The Culprit: Shared Memory (/dev/shm)

In Linux operating systems there is a shared memory space called /dev/shm. Any Linux process can create a partition within /dev/shm if the process wants to share memory with another process. This is often done to improve performance of similar processes.

The shared memory space is often used by web browsers such as chrome when they’re being orchestrated by a selenium web driver. In our case that was exactly what was happening.

Our test suite is made up of a blend of unit tests, integration tests and feature tests. For the feature tests we use Capybara to orchestrate a headless Chrome browser using selenium. This enables our feature tests to emulate the actions of a user as closely as possible, utilising the full application stack.

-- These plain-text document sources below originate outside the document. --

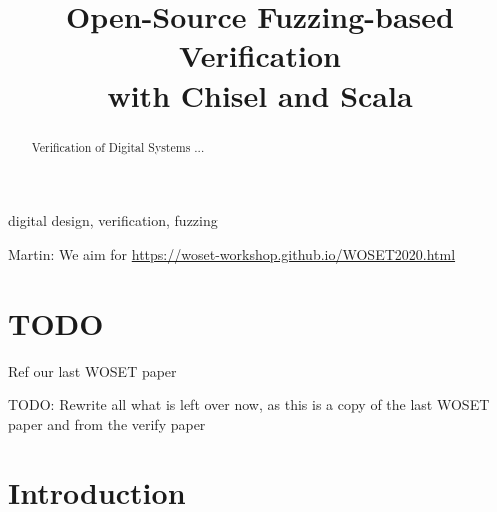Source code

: \documentclass[conference]{IEEEtran}
\newcommand{\todo}[1]{{\color{olive} TODO: #1}}
\newcommand{\martin}[1]{{\color{blue} Martin: #1}}
\begin{document}

\title{Open-Source Fuzzing-based Verification\\ with Chisel and Scala}

\author{


}


\maketitle \thispagestyle{empty}

\begin{abstract}

Verification of Digital Systems ...

\end{abstract}

\begin{IEEEkeywords}
digital design, verification, fuzzing
\end{IEEEkeywords}

\martin{We aim for \url{https://woset-workshop.github.io/WOSET2020.html}}

\section{TODO}

Ref our last WOSET paper

\todo{Rewrite all what is left over now, as this is a copy of the last WOSET paper and from the verify paper}


\section{Introduction}
\label{sec:intro}
\end{document}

We’re running all of this within a Docker Compose stack, and the problem here is that by default a docker container only has 64MB available for /dev/shm.

As a result, the chrome headless browser was needing more than 64MB of shared memory on more complex pages (often pages with more javascript/interactive functionality). So we were seeing the cryptic error because the chrome process was crashing when it tried to use more memory than what was available.

Selenium::WebDriver::Error::InvalidSessionIdError:
           invalid session id

As a quick sanity check of this hypothesis, we used a volume mount to mount /dev/shm on the host machine to /dev/shm on the container. We ran the test suite numerous times, and we didn’t get a single failure.

Confident that we’d identified the issue we provided to specify a more sensible `shm_size` in our compose file.

version: '3.8'
services:
  ...
  web:
    shm_size: '256mb'
    ...
  ...

The end result, no more flaky tests caused by the browser not having enough memory!